The doctor was short, had long red hair and a beard, and was dressed like a man doing odd jobs around the house on a weekend. He turned on an electric kettle, made tea in a little Chinese teapot, put two little Chinese cups on a tray with the pot, and said, ‘Come in.’

They went into the room that was his office and sat on facing chairs. There was a studio couch along one wall. By another stood a big table piled with books and papers, a typewriter, two tape recorders, a briefcase, and several huddles of large brown envelopes and file folders. There were more books and papers on smaller tables, on chairs, on the floor, on the mantelpiece, and on shelves.
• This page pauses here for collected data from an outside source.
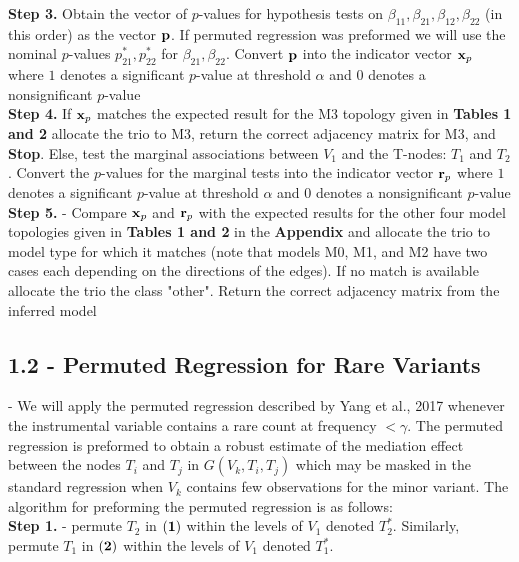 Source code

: \documentclass[12pt]{report}
\begin{document}
\noindent \textbf{Step 3.} Obtain the vector of $p$-values for hypothesis tests on $\beta_{11}, \beta_{21}, \beta_{12}, \beta_{22}$ (in this order) as the vector $\bf {p}$. If permuted regression was preformed we will use the nominal $p$-values $p^{\ast}_{21}, p^{\ast}_{22}$ for $\beta_{21}, \beta_{22}$. Convert $\bf {p}$ into the indicator vector ${\bf x}_p$ where $1$ denotes a significant $p$-value at threshold $\alpha$ and $0$ denotes a nonsignificant $p$-value \\


\noindent \textbf{Step 4.} If ${\bf x}_p$ matches the expected result for the M3 topology given in \textbf{Tables 1 and 2} allocate the trio to M3, return the correct adjacency matrix for M3, and \textbf{Stop}. Else, test the marginal associations between $V_1$ and the T-nodes: $T_1$ and $T_2$. Convert the $p$-values for the marginal tests into the indicator vector ${\bf r}_p$  where $1$ denotes a significant $p$-value at threshold $\alpha$ and $0$ denotes a nonsignificant $p$-value \\


\noindent\textbf{Step 5.} - Compare ${\bf x}_p$ and ${\bf r}_p$ with the expected results for the other four model topologies given in \textbf{Tables 1 and 2} in the \textbf{Appendix} and allocate the trio to model type for which it matches (note that models M0, M1, and M2 have two cases each depending on the directions of the edges). If no match is available allocate the trio the class "other". Return the correct adjacency matrix from the inferred model


\subsection*{1.2 - Permuted Regression for Rare Variants} - We will apply the permuted regression described by Yang et al., 2017 whenever the instrumental variable contains a rare count at frequency $< \gamma$. The permuted regression is preformed to obtain a robust estimate of the mediation effect between the nodes $T_i$ and $T_j$ in $G(V_k, T_i, T_j)$ which may be masked in the standard regression when $V_k$ contains few observations for the minor variant. The algorithm for preforming the permuted regression is as follows:\\

\noindent \textbf{Step 1.} - permute $T_2$ in $\bf (1)$ within the levels of $V_1$ denoted $T_2^{\ast}$. Similarly, permute $T_1$ in $\bf (2)$ within the levels of $V_1$ denoted $T_1^{\ast}$.
 
\end{document}
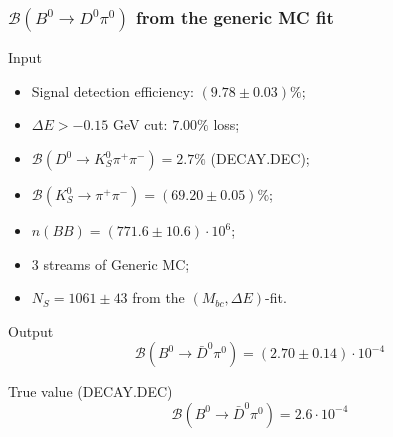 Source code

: \documentclass[10 pt,compress,mathserif]{beamer}
\newcommand{\dkspp}{\ensuremath{D^0\to K_S^0\pi^+\pi^-}\xspace}
\newcommand{\bdpi}{\ensuremath{B^0\to \bar D^0\pi^0}\xspace}
\begin{document}
\begin{frame}
\end{frame}

\begin{frame}
 \frametitle{$\mathcal{B}\left(B^0\to D^0\pi^0\right)$ from the generic MC fit}
 \begin{block}{Input}
  \begin{itemize}
  \item Signal detection efficiency: $(9.78\pm0.03)\%$;
  \item $\Delta E>-0.15$ GeV cut: $7.00\%$ loss;
  \item $\mathcal{B}(\dkspp) = 2.7\%$ (DECAY.DEC);
  \item $\mathcal{B}(K_S^0\to\pi^+\pi^-) = (69.20\pm0.05)\%$;
  \item $n(BB) = (771.6\pm10.6)\cdot 10^6$;
  \item $3$ streams of Generic MC;
  \item $N_S=1061\pm43$ from the $(M_{bc},\Delta E)$-fit.
 \end{itemize}
 \end{block}

 \begin{block}{Output}
 \begin{equation*}
  \mathcal{B}\left(\bdpi\right) = (2.70\pm0.14)\cdot 10^{-4}
 \end{equation*}
 \end{block}
 

 \begin{block}{True value (DECAY.DEC)}
 \begin{equation*}
  \mathcal{B}\left(\bdpi\right) = 2.6\cdot 10^{-4}
 \end{equation*}
 \end{block}
\end{frame}
\end{document}
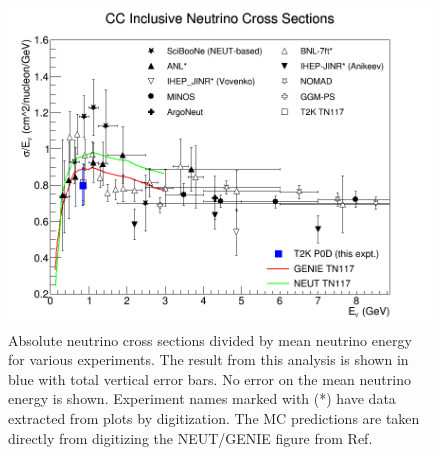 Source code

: \begin{figure}[h]
\centering
\includegraphics[width=7in]{Figures/XSec.png}
\caption{Absolute neutrino cross sections divided by mean neutrino energy for various experiments. The result from this analysis is shown in blue with total vertical error bars. No error on the mean neutrino energy is shown. Experiment names marked with (*) have data extracted from plots by digitization. The MC predictions are taken directly from digitizing the NEUT/GENIE figure from Ref\cite{ccinc}.}
\label{fig:xsdata}
\end{figure}
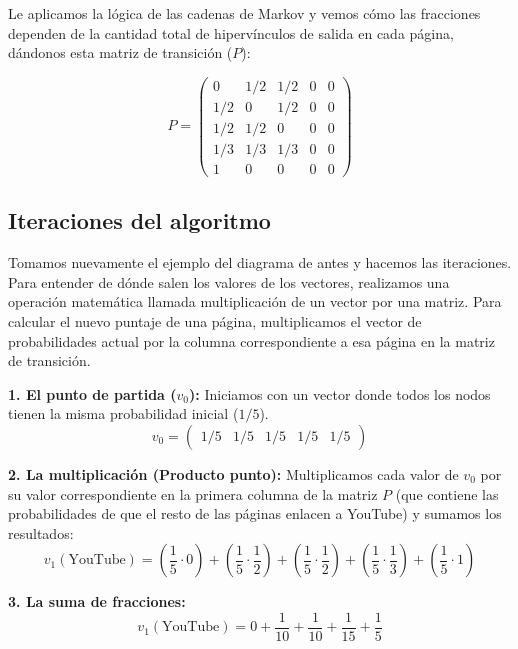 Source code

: \documentclass[12pt,letterpaper]{article}
\begin{document}
Le aplicamos la lógica de las cadenas de Markov y vemos cómo las fracciones dependen de la cantidad total de hipervínculos de salida en cada página, dándonos esta matriz de transición ($P$):

\begin{equation}
    P = \begin{pmatrix}
    0 & 1/2 & 1/2 & 0 & 0 \\
    1/2 & 0 & 1/2 & 0 & 0 \\
    1/2 & 1/2 & 0 & 0 & 0 \\
    1/3 & 1/3 & 1/3 & 0 & 0 \\
    1 & 0 & 0 & 0 & 0
    \end{pmatrix}
\end{equation}

\subsection{Iteraciones del algoritmo}
Tomamos nuevamente el ejemplo del diagrama de antes y hacemos las iteraciones. Para entender de dónde salen los valores de los vectores, realizamos una operación matemática llamada multiplicación de un vector por una matriz. Para calcular el nuevo puntaje de una página, multiplicamos el vector de probabilidades actual por la columna correspondiente a esa página en la matriz de transición.

\textbf{1. El punto de partida ($v_0$):}
Iniciamos con un vector donde todos los nodos tienen la misma probabilidad inicial ($1/5$).
\begin{equation}
    v_0 = \begin{pmatrix} 1/5 & 1/5 & 1/5 & 1/5 & 1/5 \end{pmatrix}
\end{equation}

\textbf{2. La multiplicación (Producto punto):}
Multiplicamos cada valor de $v_0$ por su valor correspondiente en la primera columna de la matriz $P$ (que contiene las probabilidades de que el resto de las páginas enlacen a YouTube) y sumamos los resultados:
\begin{equation}
    v_1(\text{YouTube}) = \left(\frac{1}{5} \cdot 0\right) + \left(\frac{1}{5} \cdot \frac{1}{2}\right) + \left(\frac{1}{5} \cdot \frac{1}{2}\right) + \left(\frac{1}{5} \cdot \frac{1}{3}\right) + \left(\frac{1}{5} \cdot 1\right)
\end{equation}

\textbf{3. La suma de fracciones:}
\begin{equation}
    v_1(\text{YouTube}) = 0 + \frac{1}{10} + \frac{1}{10} + \frac{1}{15} + \frac{1}{5}
\end{equation}
\end{document}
‘Start wherever you like,’ said the doctor.

‘I’ll start with the lion,’ said Jachin-Boaz. ‘I can’t afford to come more than once, so I’ll get to the point immediately.’ He told the doctor about his two encounters with the lion, particularly stressing the five pounds of beefsteak.

‘And always I know that just before dawn he will be waiting for me somewhere in the streets,’ said Jachin-Boaz. ‘And of course I know that lions are extinct. There are no lions any more. So he can’t be real. Can he be real?’

‘He eats real meat,’ said the doctor. ‘You saw him do it, other people saw him do it.’

‘That’s right,’ said Jachin-Boaz. ‘And I’m meat.’

‘Right,’ said the doctor. ‘So let’s not split hairs about whether he’s real. He can do real damage. He’s a real problem that has to be coped with one way or another.’

‘How?’ said Jachin-Boaz, looking at his watch. He was paying for fifty minutes of the doctor’s time, and ten of them were gone.

‘Try to remember the night before you saw the lion for the first time,’ said the doctor. ‘Is there anything at all that comes to mind? Any dreams?’